Democrats are trickle-down economics in disguise, while Republicans are a perpetual motion machine of wealth—promising infinite returns as long as the last investor keeps buying in.
Democrats are the sanctimonious snake-oil salesmen of trickle-down economics, dressed up in the shiny robes of progress, muttering the same tired chant: “If we feed the rich just right, they’ll trickle their leftovers onto the starving masses.” Meanwhile, Republicans are carnival barkers running the great Ponzi hustle, a fever-dream machine of infinite growth fueled by the desperation of the suckers at the bottom. It’s a high-stakes scam cloaked in flag pins and fake moral authority—an endless loop of greed that only works as long as the poor bastards they’re fleecing keep believing the roulette wheel isn’t rigged. Both sides peddle the same grift with different packaging, hoping no one notices the rot underneath the shiny veneer.
And here’s the punchline, the cruel cosmic joke: neither of these bloated, self-satisfied tribes is doing a damn thing to make the average 30-year-old better off than their parents. On the contrary, they’re churning out a generation of miserable little fucks drowning in debt, rent hikes, and the existential dread of inheriting a world cooked to a crisp. The Democrats distract them with dreams of “equity” while whispering sweet nothings to Wall Street, and the Republicans sell them some deranged gospel of bootstrap salvation while quietly siphoning off what’s left of the social safety net.
It’s not politics anymore—it’s a death cult with two heads, grinding people into dust while telling them to smile because “this is the greatest country on Earth.” Meanwhile, the 30-year-olds are stuck in the gig economy gulag, trapped between avocado toast jokes and the creeping realization that retirement is just a cruel fantasy invented by their grandparents. This isn’t progress; it’s slow-motion annihilation wrapped in focus-group-tested slogans. A whole generation reduced to cannon fodder in a war for profits they’ll never see.

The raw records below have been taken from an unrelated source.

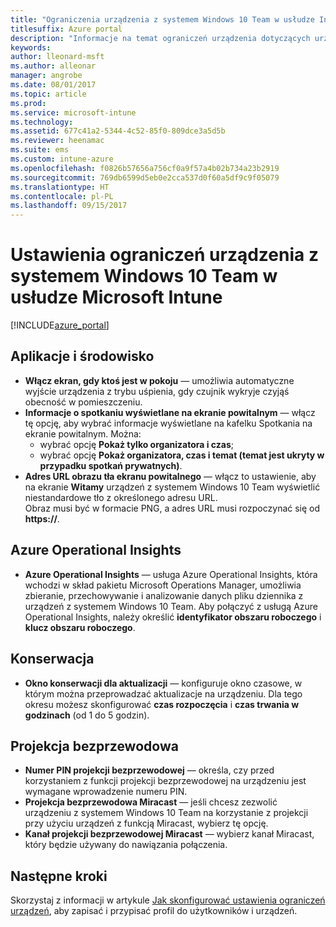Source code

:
 ```yaml
---
title: "Ograniczenia urządzenia z systemem Windows 10 Team w usłudze Intune"
titlesuffix: Azure portal
description: "Informacje na temat ograniczeń urządzenia dotyczących urządzeń z systemem Windows 10 Team."
keywords: 
author: lleonard-msft
ms.author: alleonar
manager: angrobe
ms.date: 08/01/2017
ms.topic: article
ms.prod: 
ms.service: microsoft-intune
ms.technology: 
ms.assetid: 677c41a2-5344-4c52-85f0-809dce3a5d5b
ms.reviewer: heenamac
ms.suite: ems
ms.custom: intune-azure
ms.openlocfilehash: f0826b57656a756cf0a9f57a4b02b734a23b2919
ms.sourcegitcommit: 769db6599d5eb0e2cca537d0f60a5df9c9f05079
ms.translationtype: HT
ms.contentlocale: pl-PL
ms.lasthandoff: 09/15/2017
---
```

# <a name="windows-10-team-device-restriction-settings-in-microsoft-intune"></a>Ustawienia ograniczeń urządzenia z systemem Windows 10 Team w usłudze Microsoft Intune

[!INCLUDE[azure_portal](./includes/azure_portal.md)]


## <a name="apps-and-experience"></a>Aplikacje i środowisko

- **Włącz ekran, gdy ktoś jest w pokoju** — umożliwia automatyczne wyjście urządzenia z trybu uśpienia, gdy czujnik wykryje czyjąś obecność w pomieszczeniu.
- **Informacje o spotkaniu wyświetlane na ekranie powitalnym** — włącz tę opcję, aby wybrać informacje wyświetlane na kafelku Spotkania na ekranie powitalnym. Można:
    - wybrać opcję **Pokaż tylko organizatora i czas**;
    - wybrać opcję **Pokaż organizatora, czas i temat (temat jest ukryty w przypadku spotkań prywatnych)**.
- **Adres URL obrazu tła ekranu powitalnego** — włącz to ustawienie, aby na ekranie **Witamy** urządzeń z systemem Windows 10 Team wyświetlić niestandardowe tło z określonego adresu URL.<br>Obraz musi być w formacie PNG, a adres URL musi rozpoczynać się od **https://**.

## <a name="azure-operational-insights"></a>Azure Operational Insights

- **Azure Operational Insights** — usługa Azure Operational Insights, która wchodzi w skład pakietu Microsoft Operations Manager, umożliwia zbieranie, przechowywanie i analizowanie danych pliku dziennika z urządzeń z systemem Windows 10 Team.
Aby połączyć z usługą Azure Operational Insights, należy określić **identyfikator obszaru roboczego** i **klucz obszaru roboczego**.

## <a name="maintenance"></a>Konserwacja

- **Okno konserwacji dla aktualizacji** — konfiguruje okno czasowe, w którym można przeprowadzać aktualizacje na urządzeniu. Dla tego okresu możesz skonfigurować **czas rozpoczęcia** i **czas trwania w godzinach** (od 1 do 5 godzin).

## <a name="wireless-projection"></a>Projekcja bezprzewodowa

- **Numer PIN projekcji bezprzewodowej** — określa, czy przed korzystaniem z funkcji projekcji bezprzewodowej na urządzeniu jest wymagane wprowadzenie numeru PIN.
- **Projekcja bezprzewodowa Miracast** — jeśli chcesz zezwolić urządzeniu z systemem Windows 10 Team na korzystanie z projekcji przy użyciu urządzeń z funkcją Miracast, wybierz tę opcję.
- **Kanał projekcji bezprzewodowej Miracast** — wybierz kanał Miracast, który będzie używany do nawiązania połączenia.


## <a name="next-steps"></a>Następne kroki

Skorzystaj z informacji w artykule [Jak skonfigurować ustawienia ograniczeń urządzeń](device-restrictions-configure.md), aby zapisać i przypisać profil do użytkowników i urządzeń.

It gets worse, oh much worse, because there’s this creeping, almost smug sense from the Democrats now that they’re gearing up for four years of honorable opposition—a glorious little theater where they’ll sit on their hands, bemoaning the horrors of Republican governance while secretly hoping the house of cards doesn’t collapse until they get another turn. They’re betting the farm on some mythical new wave, a tidal surge of desperation and gullibility, where the people—bleary-eyed and broke—buy in again, convinced that the trickle-down fairy tale will finally pan out this time.

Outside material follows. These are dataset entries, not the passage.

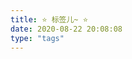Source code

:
 ```yaml
---
title: ⭐ 标签儿~ ⭐
date: 2020-08-22 20:08:08
type: "tags"
---
```

<!--
 * @Author: Weidows
 * @Date: 2020-08-22 20:08:08
 * @LastEditors: Weidows
 * @LastEditTime: 2020-08-28 20:23:59
 * @FilePath: \Weidows\Website\source\tags\index.md
-->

And the Republicans? Oh, they’ll oblige. They’ll take the keys to the machine and crank it into overdrive, building the biggest goddamn Ponzi scheme the world has ever seen. They’ll slap a bald eagle on it, brand it as “freedom,” and funnel every last dime up the chain until the whole rotten structure buckles under its own weight. The Democrats will wring their hands, shaking their heads like disappointed schoolteachers, but secretly they’ll be relieved. Why fix anything when the scam itself keeps the wheel spinning?
Both parties are complicit, locked in this grim waltz where the game isn’t about governing—it’s about stalling. Stalling long enough for the next election, the next grift, the next manufactured crisis that keeps the American public too distracted and too beaten down to notice they’re being bled dry. And at the end of it all, the 30-year-olds will still be standing in the ashes, miserable little fucks staring at their empty hands, wondering what went wrong.
This is the only ontology available: a rigged binary where both sides are selling the same endgame under different banners. The Democrats peddle a kind of performative virtue—polished, rehearsed, and utterly toothless. They cling to the illusion that their honor, their principled inaction, is some sort of noble resistance. Meanwhile, the Republicans don’t even bother with the pretense of decency anymore. They’re all in, selling the biggest con imaginable—a nation hollowed out and stripped for parts, but branded as “greatness.”
And everyone just keeps buying in because what other choice do they have? This isn’t governance; it’s a scorched-earth campaign of cynicism, where the options are despair wrapped in empathy or madness cloaked in arrogance. The machine grinds on because it’s the only machine there is, and stepping outside of it isn’t rebellion—it’s oblivion. So the miserable little fucks keep playing along, trapped in a rigged casino where the house always wins, and every spin of the wheel is just another reminder that this is the only ontology available.